Jesus is not our Savior only, but also our example. He is the Son, but we are His many sisters and brothers. We, too, are called to listen to the Father, to allow the Father to show us what He is doing, and to jump into God's work - which takes us back to the places of prayer and to the value of obedience. In prayer, we are ourselves remade as Jesus heals us, restores us, and empowers us. The new creation takes shape within us. In prayer, God reveals to each of us what He is doing and how we may serve His vision for our families, our friends, our enemies, our communities, our world. We are given the privilege of witnessing to God's new acts of creation.

Paul sums up the heart of discipleship so clearly: "He died for all so that we who live might live no longer for ourselves but rather for Him who died for us and was raised for us." When we understand that Jesus' death was for us, we will understand the appropriateness of living for him, and until we use our lives to serve Jesus we fail to understand His death for us.

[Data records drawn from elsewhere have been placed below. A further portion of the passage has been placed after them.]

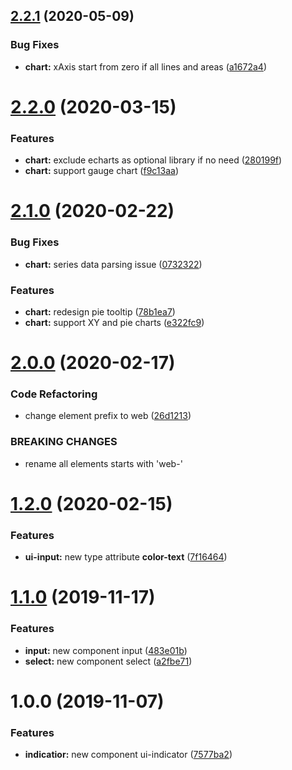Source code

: ## [2.2.1](https://github.com/bndynet/web-components/compare/v2.2.0...v2.2.1) (2020-05-09)


### Bug Fixes

* **chart:** xAxis start from zero if all lines and areas ([a1672a4](https://github.com/bndynet/web-components/commit/a1672a4))

# [2.2.0](https://github.com/bndynet/web-components/compare/v2.1.0...v2.2.0) (2020-03-15)


### Features

* **chart:** exclude echarts as optional library if no need ([280199f](https://github.com/bndynet/web-components/commit/280199f))
* **chart:** support gauge chart ([f9c13aa](https://github.com/bndynet/web-components/commit/f9c13aa))

# [2.1.0](https://github.com/bndynet/web-components/compare/v2.0.0...v2.1.0) (2020-02-22)


### Bug Fixes

* **chart:** series data parsing issue ([0732322](https://github.com/bndynet/web-components/commit/0732322))


### Features

* **chart:** redesign pie tooltip ([78b1ea7](https://github.com/bndynet/web-components/commit/78b1ea7))
* **chart:** support XY and pie charts ([e322fc9](https://github.com/bndynet/web-components/commit/e322fc9))

# [2.0.0](https://github.com/bndynet/web-components/compare/v1.2.0...v2.0.0) (2020-02-17)


### Code Refactoring

* change element prefix to web ([26d1213](https://github.com/bndynet/web-components/commit/26d1213))


### BREAKING CHANGES

* rename all elements starts with 'web-'

# [1.2.0](https://github.com/bndynet/web-components/compare/v1.1.0...v1.2.0) (2020-02-15)


### Features

* **ui-input:** new type attribute **color-text** ([7f16464](https://github.com/bndynet/web-components/commit/7f16464))

# [1.1.0](https://github.com/bndynet/web-components/compare/v1.0.0...v1.1.0) (2019-11-17)


### Features

* **input:** new component input ([483e01b](https://github.com/bndynet/web-components/commit/483e01b))
* **select:** new component select ([a2fbe71](https://github.com/bndynet/web-components/commit/a2fbe71))

# 1.0.0 (2019-11-07)


### Features

* **indicatior:** new component ui-indicator ([7577ba2](https://github.com/bndynet/web-components/commit/7577ba2))
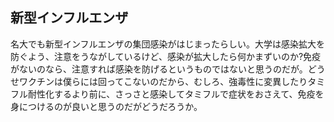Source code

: ## 新型インフルエンザ
名大でも新型インフルエンザの集団感染がはじまったらしい。大学は感染拡大を防ぐよう、注意をうながしているけど、感染が拡大したら何かまずいのか?免疫がないのなら、注意すれば感染を防げるというものではないと思うのだが。どうせワクチンは僕らには回ってこないのだから、むしろ、強毒性に変異したりタミフル耐性化するより前に、さっさと感染してタミフルで症状をおさえて、免疫を身につけるのが良いと思うのだがどうだろうか。
<!--  -->

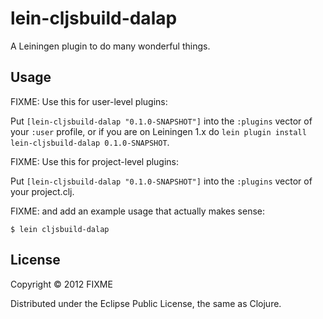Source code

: # lein-cljsbuild-dalap

A Leiningen plugin to do many wonderful things.

## Usage

FIXME: Use this for user-level plugins:

Put `[lein-cljsbuild-dalap "0.1.0-SNAPSHOT"]` into the `:plugins` vector of your
`:user` profile, or if you are on Leiningen 1.x do `lein plugin install
lein-cljsbuild-dalap 0.1.0-SNAPSHOT`.

FIXME: Use this for project-level plugins:

Put `[lein-cljsbuild-dalap "0.1.0-SNAPSHOT"]` into the `:plugins` vector of your project.clj.

FIXME: and add an example usage that actually makes sense:

    $ lein cljsbuild-dalap

## License

Copyright © 2012 FIXME

Distributed under the Eclipse Public License, the same as Clojure.
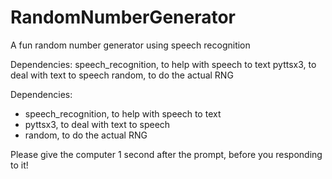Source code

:# RandomNumberGenerator
A fun random number generator using speech recognition

Dependencies:
speech_recognition, to help with speech to text
pyttsx3, to deal with text to speech
random, to do the actual RNG

 Dependencies:
 * speech_recognition, to help with speech to text
 * pyttsx3, to deal with text to speech
 * random, to do the actual RNG
 

Please give the computer 1 second after the prompt, before you responding to it!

Let our Sabbathkeeping be measured not by resting from work, not by engaging traditional acts of piety, but by setting aside our own work - our own desires, agendas, prejudices - to serve God's vision for the new creation. Paul lived this way and transformed the Greco-Roman world. What might we do for God if we put God's vision in the center of our lives! As the Father shows us how He is moving people toward reconciliation, toward healing, toward justice, toward life, let us follow the Father's prompting. Keep this Sabbath, and we will find rest.